Page 31 of Deathstalker


  "You've done all you can. Let the fire computers take over your weapons. I need you here in the Hall with me."

  We don't have time to hold your hand, Vertue, Ruby said coldly. In case you hadn't noticed, we're getting our ass kicked good and proper.

  "Get back here, to the hall," said Diana. "Do it now. It's almost time to spring my trap, and I'm going to need both of you as backup."

  Ruby screamed. It was as much anger and surprise as pain and shock, but her cry was drowned out almost immediately by the larger roar of a continuing series of explosions. Random and Diana both yelled her name, but there was no response.

  Jack Random ran through the shaking corridors of the Last Standing, desperation driving him on. Dust was falling steadily from the ceiling like a fine mist, and the walls of the corridors sometimes bowed inward under impossible pressures. When he finally reached Ruby's fire station, he was drenched in sweat and gasping for air, and his head felt far away. The door to her room had been blown off its hinges, and air was rushing into the room past him. He held on to the shattered door frame with both hands as he looked into the room. A Shub energy blast had smashed a hole right through the stone wall and shattered the fire controls. The room was a wreck, and all the air and everything loose in the room was being sucked out the jagged hole. Including Ruby.

  She was spread-eagled across the hole, hanging desperately on by precarious white-knuckled hands. Her face was blue, and she gasped for air as it whistled past her. Random lurched into the room, hanging on to the wall, fighting the air as it tried to tear him away and sweep him off his feet. Ruby was trying to yell something to him, but there was no way he could hear her over the roar of escaping air. The lights were flickering now, and the dark of open space showed clearly beyond the broken wall. Random inched his way toward her, handhold by handhold, afraid to move too quickly and be swept away, but more afraid of getting there too late. Ruby's numbing fingers suddenly lost their grip on one edge of the hole, and she was sucked out through the hole, out into space, hanging on by her last handhold.

  Random howled her name, and released his holds, letting the rushing air propel him toward the hole.

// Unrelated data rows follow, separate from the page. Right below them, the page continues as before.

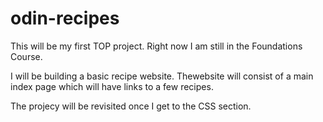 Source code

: # odin-recipes
This will be my first TOP project. Right now I am still in the Foundations Course.

I will be building a basic recipe website. Thewebsite will consist of a main index page which will have links to a few recipes. 

The projecy will be revisited once I get to the CSS section. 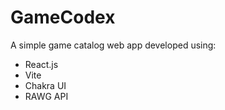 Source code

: # GameCodex

A simple game catalog web app developed using:

- React.js
- Vite
- Chakra UI
- RAWG API
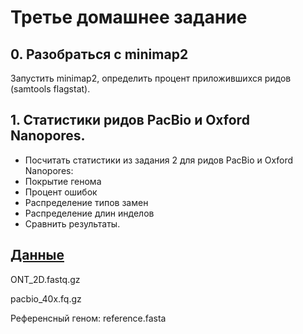 # Третье домашнее задание

## 0. Разобраться с minimap2
Запустить minimap2, определить процент приложившихся ридов (samtools flagstat). 

## 1. Статистики ридов PacBio и Oxford Nanopores.
- Посчитать статистики из задания 2 для ридов PacBio и Oxford Nanopores:
- Покрытие генома
- Процент ошибок
- Распределение типов замен
- Распределение длин инделов
- Сравнить результаты.

## [Данные](https://drive.google.com/drive/folders/1pD7PKCDXm2FeUWNeSD40r4WxU0BGdSbR)

ONT_2D.fastq.gz

pacbio_40x.fq.gz	

Референсный геном: reference.fasta
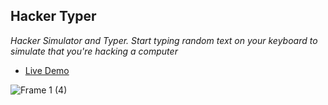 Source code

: ## Hacker Typer

 *Hacker Simulator and Typer. Start typing random text on your keyboard to simulate that you're hacking a computer*
 
- [Live Demo](https://saibel.cz/portfolio/hacker-typer)

![Frame 1 (4)](https://user-images.githubusercontent.com/100515756/190512606-7c90cce2-c5a4-4ba3-93a5-785417aeed19.png)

He twisted in midair at the last moment, and hit the wall beside the hole feet-first. The stonework gave under his weight, but still held together. Random crouched down, his knees banging against his chest, and grabbed Ruby by the wrist. His chest heaved, his lungs straining to drag in some air. He straightened up through sheer willpower, and slowly walked away along the wall, pulling Ruby after him. The pressure of the rushing air kept him from falling, even as it strove to tear Ruby out of his grasp. He slogged on, step by step, feeling his heart pounding dangerously in his chest, and blood pounding in his head. It seemed ages since he'd been able to take a proper breath. He couldn't spare the time or the concentration to look back at Ruby, and see how she was doing, or even if she was still alive, but he could still feel her wrist in his hand, and that was all that mattered.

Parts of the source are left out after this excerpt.